Source texts of formatted documents:
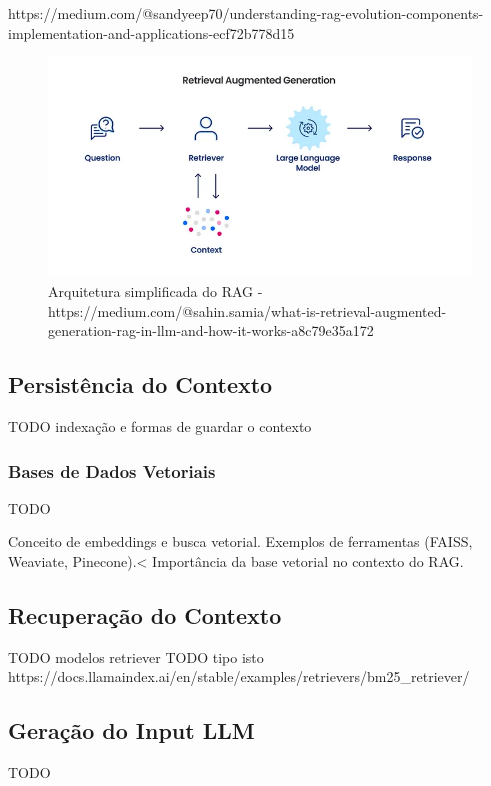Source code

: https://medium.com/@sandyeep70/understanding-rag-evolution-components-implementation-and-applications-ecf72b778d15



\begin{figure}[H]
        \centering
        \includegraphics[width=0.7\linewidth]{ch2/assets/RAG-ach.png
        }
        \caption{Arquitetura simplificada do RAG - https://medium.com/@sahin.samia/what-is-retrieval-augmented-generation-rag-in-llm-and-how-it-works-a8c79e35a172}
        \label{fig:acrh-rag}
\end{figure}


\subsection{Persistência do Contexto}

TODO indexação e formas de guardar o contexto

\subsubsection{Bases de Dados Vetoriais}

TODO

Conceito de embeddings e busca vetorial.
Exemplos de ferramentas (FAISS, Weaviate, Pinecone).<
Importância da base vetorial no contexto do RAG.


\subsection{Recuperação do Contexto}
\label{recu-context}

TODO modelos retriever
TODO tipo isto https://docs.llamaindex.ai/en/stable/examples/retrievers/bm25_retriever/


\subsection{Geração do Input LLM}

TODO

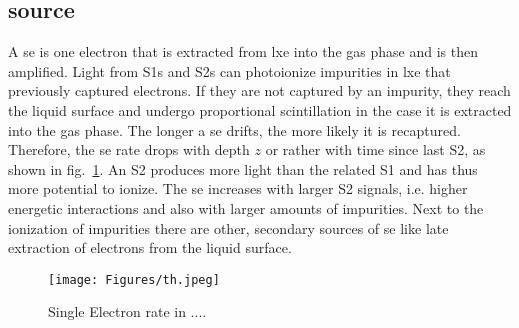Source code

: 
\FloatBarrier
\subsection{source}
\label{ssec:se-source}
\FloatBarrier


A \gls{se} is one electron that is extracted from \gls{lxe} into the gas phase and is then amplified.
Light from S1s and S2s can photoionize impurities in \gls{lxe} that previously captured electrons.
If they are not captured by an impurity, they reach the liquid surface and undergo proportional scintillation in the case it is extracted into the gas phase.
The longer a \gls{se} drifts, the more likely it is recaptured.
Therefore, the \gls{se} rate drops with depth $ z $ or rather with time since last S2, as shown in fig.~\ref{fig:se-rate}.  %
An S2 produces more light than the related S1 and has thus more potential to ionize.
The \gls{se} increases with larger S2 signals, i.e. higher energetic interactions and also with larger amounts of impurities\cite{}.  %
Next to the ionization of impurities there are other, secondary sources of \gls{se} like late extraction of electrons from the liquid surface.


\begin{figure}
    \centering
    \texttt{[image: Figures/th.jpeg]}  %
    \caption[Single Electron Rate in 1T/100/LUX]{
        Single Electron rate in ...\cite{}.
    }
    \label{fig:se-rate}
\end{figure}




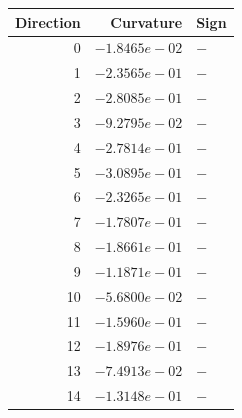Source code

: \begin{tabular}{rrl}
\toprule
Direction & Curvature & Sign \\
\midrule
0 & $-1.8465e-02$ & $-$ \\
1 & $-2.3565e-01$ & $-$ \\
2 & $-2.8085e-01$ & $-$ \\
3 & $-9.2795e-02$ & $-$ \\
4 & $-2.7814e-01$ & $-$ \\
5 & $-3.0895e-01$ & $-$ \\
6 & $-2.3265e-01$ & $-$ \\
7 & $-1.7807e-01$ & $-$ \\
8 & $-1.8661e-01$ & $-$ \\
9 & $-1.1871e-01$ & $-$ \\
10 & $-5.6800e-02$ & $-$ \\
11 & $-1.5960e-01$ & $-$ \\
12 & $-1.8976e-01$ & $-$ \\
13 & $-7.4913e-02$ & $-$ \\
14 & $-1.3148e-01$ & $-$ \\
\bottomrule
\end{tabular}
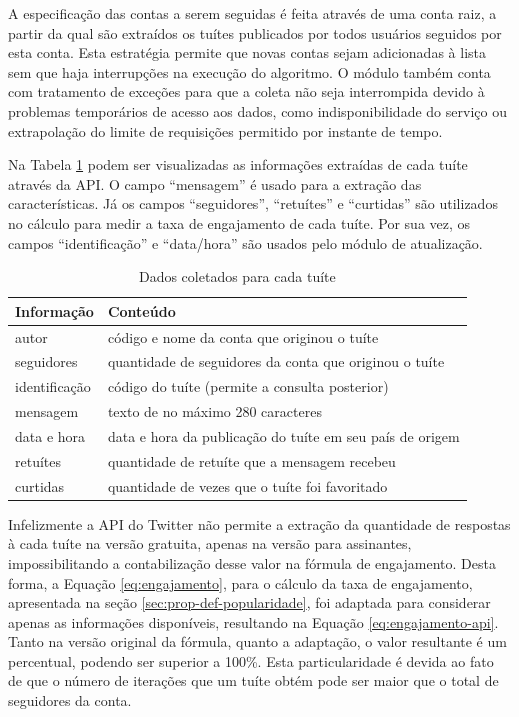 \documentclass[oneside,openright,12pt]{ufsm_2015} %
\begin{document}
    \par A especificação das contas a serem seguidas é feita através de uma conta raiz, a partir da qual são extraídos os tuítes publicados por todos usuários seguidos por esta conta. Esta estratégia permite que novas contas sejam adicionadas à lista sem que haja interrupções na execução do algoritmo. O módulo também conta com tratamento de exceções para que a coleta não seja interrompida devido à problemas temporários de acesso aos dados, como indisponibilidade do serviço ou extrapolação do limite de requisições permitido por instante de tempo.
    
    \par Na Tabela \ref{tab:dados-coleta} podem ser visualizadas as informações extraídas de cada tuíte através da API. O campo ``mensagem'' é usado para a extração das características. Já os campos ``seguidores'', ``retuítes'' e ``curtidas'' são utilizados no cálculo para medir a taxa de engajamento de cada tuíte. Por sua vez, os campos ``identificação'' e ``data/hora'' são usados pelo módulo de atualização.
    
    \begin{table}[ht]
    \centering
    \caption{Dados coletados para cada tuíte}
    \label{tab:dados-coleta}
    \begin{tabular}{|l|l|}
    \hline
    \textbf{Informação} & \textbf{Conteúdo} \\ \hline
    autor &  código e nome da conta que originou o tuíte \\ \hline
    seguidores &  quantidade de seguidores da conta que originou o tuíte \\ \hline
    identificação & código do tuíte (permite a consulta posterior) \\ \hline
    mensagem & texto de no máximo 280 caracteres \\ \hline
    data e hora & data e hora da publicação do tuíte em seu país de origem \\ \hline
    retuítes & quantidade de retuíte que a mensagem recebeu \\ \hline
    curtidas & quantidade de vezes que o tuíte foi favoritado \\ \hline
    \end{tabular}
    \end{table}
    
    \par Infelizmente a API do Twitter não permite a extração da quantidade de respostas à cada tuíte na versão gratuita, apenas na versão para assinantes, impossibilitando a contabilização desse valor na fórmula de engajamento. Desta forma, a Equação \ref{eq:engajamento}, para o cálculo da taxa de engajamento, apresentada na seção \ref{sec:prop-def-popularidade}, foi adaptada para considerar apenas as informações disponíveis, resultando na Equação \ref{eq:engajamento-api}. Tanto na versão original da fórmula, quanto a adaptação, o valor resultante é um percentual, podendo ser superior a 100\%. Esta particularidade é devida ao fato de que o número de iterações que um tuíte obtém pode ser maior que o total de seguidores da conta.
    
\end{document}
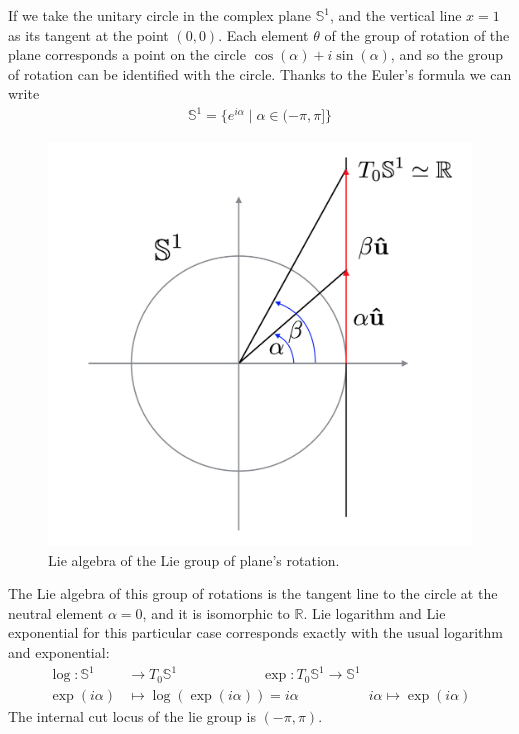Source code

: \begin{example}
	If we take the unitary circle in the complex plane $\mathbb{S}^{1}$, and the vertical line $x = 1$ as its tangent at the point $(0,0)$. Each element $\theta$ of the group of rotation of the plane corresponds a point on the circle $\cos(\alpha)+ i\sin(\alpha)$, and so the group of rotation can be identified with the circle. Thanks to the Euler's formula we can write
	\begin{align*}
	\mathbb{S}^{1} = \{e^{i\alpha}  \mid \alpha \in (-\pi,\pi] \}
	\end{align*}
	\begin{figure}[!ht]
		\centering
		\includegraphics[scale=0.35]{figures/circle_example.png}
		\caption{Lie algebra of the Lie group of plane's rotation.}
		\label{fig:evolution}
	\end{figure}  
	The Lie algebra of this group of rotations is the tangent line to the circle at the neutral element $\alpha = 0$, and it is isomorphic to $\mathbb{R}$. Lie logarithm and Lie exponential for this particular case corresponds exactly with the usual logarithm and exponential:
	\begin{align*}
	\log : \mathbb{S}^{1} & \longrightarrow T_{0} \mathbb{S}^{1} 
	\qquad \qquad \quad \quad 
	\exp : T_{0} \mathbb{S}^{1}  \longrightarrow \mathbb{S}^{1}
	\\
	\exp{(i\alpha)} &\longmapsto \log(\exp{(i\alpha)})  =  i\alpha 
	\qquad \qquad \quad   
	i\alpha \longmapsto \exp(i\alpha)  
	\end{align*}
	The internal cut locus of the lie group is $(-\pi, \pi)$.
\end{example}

---

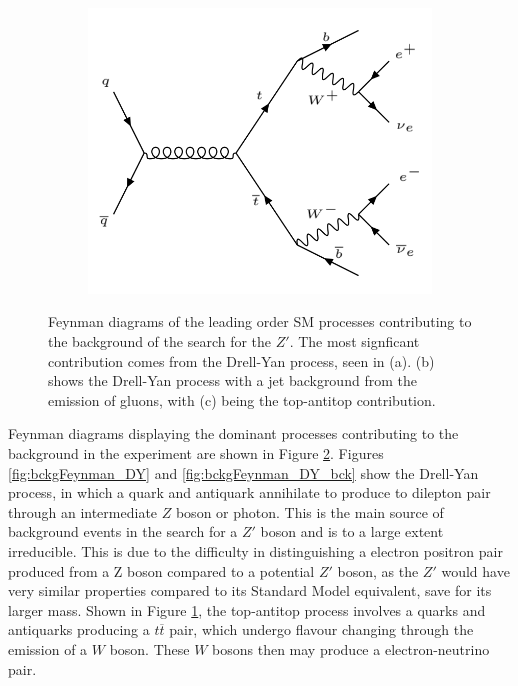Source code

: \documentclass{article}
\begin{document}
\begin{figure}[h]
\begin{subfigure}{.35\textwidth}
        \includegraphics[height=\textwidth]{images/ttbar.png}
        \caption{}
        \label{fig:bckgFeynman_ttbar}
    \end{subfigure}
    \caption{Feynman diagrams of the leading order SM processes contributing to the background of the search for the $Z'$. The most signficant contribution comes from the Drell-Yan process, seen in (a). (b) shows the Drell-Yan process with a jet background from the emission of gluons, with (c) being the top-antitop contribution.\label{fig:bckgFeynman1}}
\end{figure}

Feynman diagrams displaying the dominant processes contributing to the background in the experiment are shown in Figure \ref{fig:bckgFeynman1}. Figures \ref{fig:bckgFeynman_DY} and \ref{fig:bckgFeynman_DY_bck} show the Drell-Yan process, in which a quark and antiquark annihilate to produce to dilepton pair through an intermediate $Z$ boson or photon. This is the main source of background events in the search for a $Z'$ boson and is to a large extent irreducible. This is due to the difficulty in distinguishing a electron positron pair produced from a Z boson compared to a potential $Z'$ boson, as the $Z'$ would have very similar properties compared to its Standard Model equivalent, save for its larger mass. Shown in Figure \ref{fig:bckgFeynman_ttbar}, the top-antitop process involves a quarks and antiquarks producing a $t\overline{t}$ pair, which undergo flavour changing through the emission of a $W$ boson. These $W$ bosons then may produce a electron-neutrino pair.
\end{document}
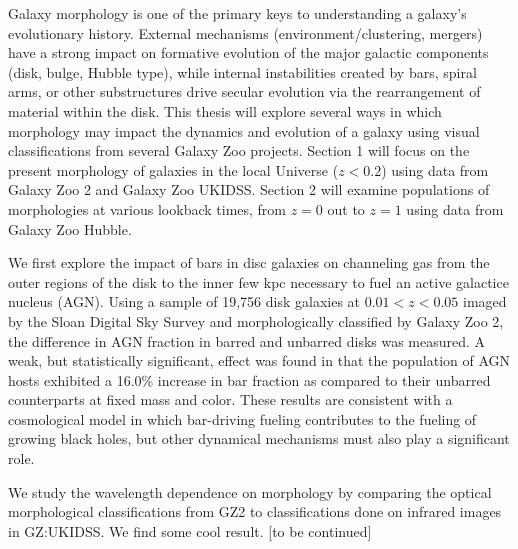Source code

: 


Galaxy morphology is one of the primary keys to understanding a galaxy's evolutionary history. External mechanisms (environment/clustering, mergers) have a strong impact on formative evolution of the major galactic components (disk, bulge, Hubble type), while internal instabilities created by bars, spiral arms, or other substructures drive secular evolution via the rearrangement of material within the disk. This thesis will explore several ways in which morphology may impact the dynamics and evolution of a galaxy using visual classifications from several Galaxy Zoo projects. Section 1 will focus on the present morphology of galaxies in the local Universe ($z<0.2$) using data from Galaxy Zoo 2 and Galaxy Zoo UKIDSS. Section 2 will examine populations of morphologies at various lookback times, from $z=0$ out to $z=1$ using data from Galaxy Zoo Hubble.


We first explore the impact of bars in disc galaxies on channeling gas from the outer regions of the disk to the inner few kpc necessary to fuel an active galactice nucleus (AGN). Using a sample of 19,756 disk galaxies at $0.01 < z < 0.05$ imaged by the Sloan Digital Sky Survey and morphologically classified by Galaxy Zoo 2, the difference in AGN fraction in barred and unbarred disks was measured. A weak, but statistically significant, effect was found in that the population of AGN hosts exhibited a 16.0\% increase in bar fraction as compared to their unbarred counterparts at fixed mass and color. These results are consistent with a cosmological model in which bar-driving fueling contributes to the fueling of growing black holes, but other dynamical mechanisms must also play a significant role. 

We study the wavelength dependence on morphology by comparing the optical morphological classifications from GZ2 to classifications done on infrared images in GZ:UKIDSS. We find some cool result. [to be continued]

Activity:
Copy each line of the data that includes the word "subfigure".

Your response:
\begin{subfigure}{.35\textwidth}
    \end{subfigure}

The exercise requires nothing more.